▶ _SUPPLIED MATERIAL_

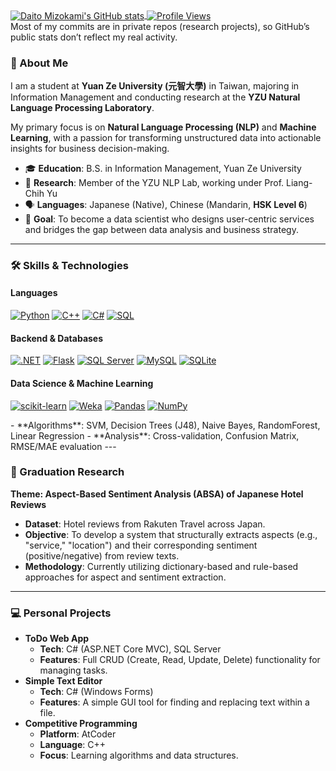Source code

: <a href="https://github.com/DaitoMizokami">
  <img 
    align="center" 
    src="https://github-readme-stats.vercel.app/api?username=DaitoMizokami&count_private=true&show_icons=true&theme=dark&bg_color=00000000" 
    alt="Daito Mizokami's GitHub stats"
  />
</a>

<a href="https://github.com/DaitoMizokami">
  <img 
    align="center"
    src="https://komarev.com/ghpvc/?username=DaitoMizokami&color=brightgreen" 
    alt="Profile Views"
  />
</a>

<br>
Most of my commits are in private repos (research projects), so GitHub’s public stats don’t reflect my real activity.
<br>

### 👋 About Me

I am a student at **Yuan Ze University (元智大學)** in Taiwan, majoring in Information Management and conducting research at the **YZU Natural Language Processing Laboratory**.

My primary focus is on **Natural Language Processing (NLP)** and **Machine Learning**, with a passion for transforming unstructured data into actionable insights for business decision-making.

- 🎓 **Education**: B.S. in Information Management, Yuan Ze University
- 🔬 **Research**: Member of the YZU NLP Lab, working under Prof. Liang-Chih Yu
- 🗣️ **Languages**: Japanese (Native), Chinese (Mandarin, **HSK Level 6**)
- 🌱 **Goal**: To become a data scientist who designs user-centric services and bridges the gap between data analysis and business strategy.

---
### 🛠️ Skills & Technologies

#### Languages
<p>
  <a href="#"><img alt="Python" src="https://img.shields.io/badge/Python-3776AB?style=for-the-badge&logo=python&logoColor=white&cache_bust=1"></a>
  <a href="#"><img alt="C++" src="https://img.shields.io/badge/C%2B%2B-00599C?style=for-the-badge&logo=c%2B%2B&logoColor=white&cache_bust=1"></a>
  <a href="#"><img alt="C#" src="https://img.shields.io/badge/C%23-239120?style=for-the-badge&logo=csharp&logoColor=white&cache_bust=1"></a>
  <a href="#"><img alt="SQL" src="https://img.shields.io/badge/SQL-4479A1?style=for-the-badge&logo=mysql&logoColor=white&cache_bust=1"></a>
</p>

#### Backend & Databases
<p>
  <a href="#"><img alt=".NET" src="https://img.shields.io/badge/.NET-512BD4?style=for-the-badge&logo=dot-net&logoColor=white&cache_bust=1"></a>
  <a href="#"><img alt="Flask" src="https://img.shields.io/badge/Flask-000000?style=for-the-badge&logo=flask&logoColor=white&cache_bust=1"></a>
  <a href="#"><img alt="SQL Server" src="https://img.shields.io/badge/SQL_Server-CC2927?style=for-the-badge&logo=microsoftsqlserver&logoColor=white&cache_bust=1"></a>
  <a href="#"><img alt="MySQL" src="https://img.shields.io/badge/MySQL-4479A1?style=for-the-badge&logo=mysql&logoColor=white&cache_bust=1"></a>
  <a href="#"><img alt="SQLite" src="https://img.shields.io/badge/SQLite-003B57?style=for-the-badge&logo=sqlite&logoColor=white&cache_bust=1"></a>
</p>

#### Data Science & Machine Learning
<p>
  <a href="#"><img alt="scikit-learn" src="https://img.shields.io/badge/scikit--learn-F7931A?style=for-the-badge&logo=scikitlearn&logoColor=white&cache_bust=1"></a>
  <a href="#"><img alt="Weka" src="https://img.shields.io/badge/Weka-363696?style=for-the-badge&logo=weka&logoColor=white&cache_bust=1"></a>
  <a href="#"><img alt="Pandas" src="https://img.shields.io/badge/Pandas-150458?style=for-the-badge&logo=pandas&logoColor=white&cache_bust=1"></a>
  <a href="#"><img alt="NumPy" src="https://img.shields.io/badge/NumPy-013243?style=for-the-badge&logo=numpy&logoColor=white&cache_bust=1"></a>
</p>
- **Algorithms**: SVM, Decision Trees (J48), Naive Bayes, RandomForest, Linear Regression
- **Analysis**: Cross-validation, Confusion Matrix, RMSE/MAE evaluation
---

### 🔬 Graduation Research

**Theme: Aspect-Based Sentiment Analysis (ABSA) of Japanese Hotel Reviews**
- **Dataset**: Hotel reviews from Rakuten Travel across Japan.
- **Objective**: To develop a system that structurally extracts aspects (e.g., "service," "location") and their corresponding sentiment (positive/negative) from review texts.
- **Methodology**: Currently utilizing dictionary-based and rule-based approaches for aspect and sentiment extraction.

---

### 💻 Personal Projects

- **ToDo Web App**
  - **Tech**: C# (ASP.NET Core MVC), SQL Server
  - **Features**: Full CRUD (Create, Read, Update, Delete) functionality for managing tasks.
- **Simple Text Editor**
  - **Tech**: C# (Windows Forms)
  - **Features**: A simple GUI tool for finding and replacing text within a file.
- **Competitive Programming**
  - **Platform**: AtCoder
  - **Language**: C++
  - **Focus**: Learning algorithms and data structures.

<!--
**DaitoMizokami/DaitoMizokami** is a ✨ _special_ ✨ repository because its `README.md` (this file) appears on your GitHub profile.

Here are some ideas to get you started:

- 🔭 I’m currently working on ...
- 🌱 I’m currently learning ...
- 👯 I’m looking to collaborate on ...
- 🤔 I’m looking for help with ...
- 💬 Ask me about ...
- 📫 How to reach me: ...
- 😄 Pronouns: ...
- ⚡ Fun fact: ...
-->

▶ _TASK_
State the number of lines in these entries that include the string "Management". Provide nothing beyond that number.

▶ _SOLUTION TO THIS PROBLEM_
2